» **DIRECTIONS**: Taking the line with "8. **About Us" as the first and the line with "The IIIT-H Lost and Found Portal is" as the last, set down exactly every line in that range from the entries below, and no more.

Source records
□ □ □
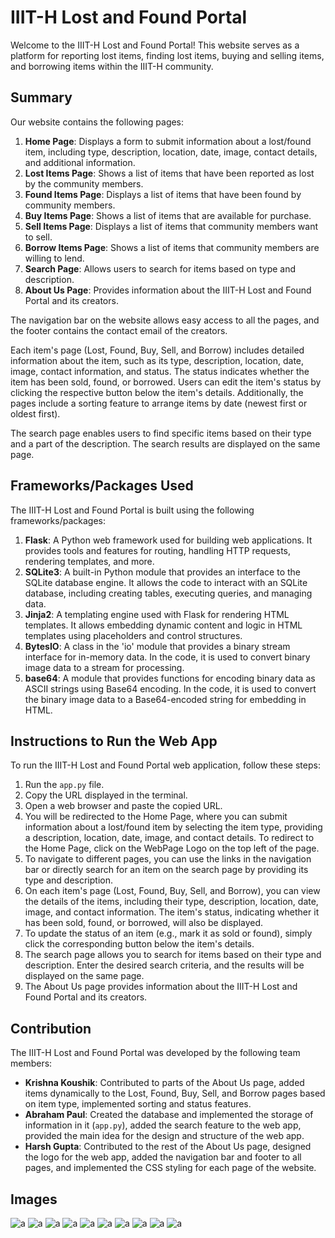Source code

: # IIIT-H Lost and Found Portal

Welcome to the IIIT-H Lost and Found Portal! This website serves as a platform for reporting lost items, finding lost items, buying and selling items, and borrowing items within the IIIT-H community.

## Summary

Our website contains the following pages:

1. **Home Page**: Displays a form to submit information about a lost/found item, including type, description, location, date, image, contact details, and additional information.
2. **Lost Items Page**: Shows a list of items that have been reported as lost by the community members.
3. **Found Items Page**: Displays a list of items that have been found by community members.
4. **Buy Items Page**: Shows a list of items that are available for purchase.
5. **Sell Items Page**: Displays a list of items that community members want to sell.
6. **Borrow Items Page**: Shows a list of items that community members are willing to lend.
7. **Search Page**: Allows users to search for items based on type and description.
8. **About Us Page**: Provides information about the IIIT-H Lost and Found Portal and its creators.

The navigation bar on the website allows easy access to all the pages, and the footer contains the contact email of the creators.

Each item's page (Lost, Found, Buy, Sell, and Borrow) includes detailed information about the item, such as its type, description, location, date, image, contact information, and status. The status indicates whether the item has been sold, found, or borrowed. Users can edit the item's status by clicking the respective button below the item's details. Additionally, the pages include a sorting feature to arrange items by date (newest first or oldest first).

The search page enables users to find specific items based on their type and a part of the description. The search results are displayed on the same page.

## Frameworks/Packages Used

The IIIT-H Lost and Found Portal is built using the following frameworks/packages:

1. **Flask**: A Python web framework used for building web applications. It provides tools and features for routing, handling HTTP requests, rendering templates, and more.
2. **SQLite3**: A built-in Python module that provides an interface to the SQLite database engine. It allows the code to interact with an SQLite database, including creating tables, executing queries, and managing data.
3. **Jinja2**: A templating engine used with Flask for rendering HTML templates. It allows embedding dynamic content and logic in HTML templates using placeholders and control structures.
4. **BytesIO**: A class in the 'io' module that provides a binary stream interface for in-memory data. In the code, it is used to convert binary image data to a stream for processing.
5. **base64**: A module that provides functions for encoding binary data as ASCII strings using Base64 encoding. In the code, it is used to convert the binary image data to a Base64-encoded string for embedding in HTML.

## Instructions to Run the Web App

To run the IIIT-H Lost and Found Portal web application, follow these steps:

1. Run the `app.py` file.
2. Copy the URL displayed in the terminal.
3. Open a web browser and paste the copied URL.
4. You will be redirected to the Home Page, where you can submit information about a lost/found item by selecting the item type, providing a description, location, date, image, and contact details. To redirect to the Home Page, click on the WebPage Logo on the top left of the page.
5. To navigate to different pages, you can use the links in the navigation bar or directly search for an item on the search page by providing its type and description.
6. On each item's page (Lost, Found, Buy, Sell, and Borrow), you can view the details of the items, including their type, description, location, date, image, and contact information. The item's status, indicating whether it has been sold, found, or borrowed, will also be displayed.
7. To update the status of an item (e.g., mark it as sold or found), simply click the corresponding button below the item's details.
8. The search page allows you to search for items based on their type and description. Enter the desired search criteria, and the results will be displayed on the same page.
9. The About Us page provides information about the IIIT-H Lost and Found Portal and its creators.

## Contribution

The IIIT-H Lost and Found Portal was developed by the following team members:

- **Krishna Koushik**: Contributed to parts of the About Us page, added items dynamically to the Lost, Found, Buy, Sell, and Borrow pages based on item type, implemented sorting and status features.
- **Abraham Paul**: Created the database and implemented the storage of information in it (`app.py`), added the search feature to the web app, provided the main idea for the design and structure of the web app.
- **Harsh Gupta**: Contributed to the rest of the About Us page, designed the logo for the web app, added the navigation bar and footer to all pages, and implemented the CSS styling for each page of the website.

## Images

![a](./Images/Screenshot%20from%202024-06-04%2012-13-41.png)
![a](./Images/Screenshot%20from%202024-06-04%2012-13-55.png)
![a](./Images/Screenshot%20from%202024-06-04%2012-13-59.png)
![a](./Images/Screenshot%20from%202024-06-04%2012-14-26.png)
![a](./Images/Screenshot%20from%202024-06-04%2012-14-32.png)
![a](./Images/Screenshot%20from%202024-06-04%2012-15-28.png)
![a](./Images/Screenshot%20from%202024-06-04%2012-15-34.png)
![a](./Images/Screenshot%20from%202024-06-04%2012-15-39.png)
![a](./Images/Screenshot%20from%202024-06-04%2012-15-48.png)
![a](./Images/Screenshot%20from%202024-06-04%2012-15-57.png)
□ □ □
» **COMPLETED TASK**:
8. **About Us Page**: Provides information about the IIIT-H Lost and Found Portal and its creators.

The navigation bar on the website allows easy access to all the pages, and the footer contains the contact email of the creators.

Each item's page (Lost, Found, Buy, Sell, and Borrow) includes detailed information about the item, such as its type, description, location, date, image, contact information, and status. The status indicates whether the item has been sold, found, or borrowed. Users can edit the item's status by clicking the respective button below the item's details. Additionally, the pages include a sorting feature to arrange items by date (newest first or oldest first).

The search page enables users to find specific items based on their type and a part of the description. The search results are displayed on the same page.

## Frameworks/Packages Used

The IIIT-H Lost and Found Portal is built using the following frameworks/packages:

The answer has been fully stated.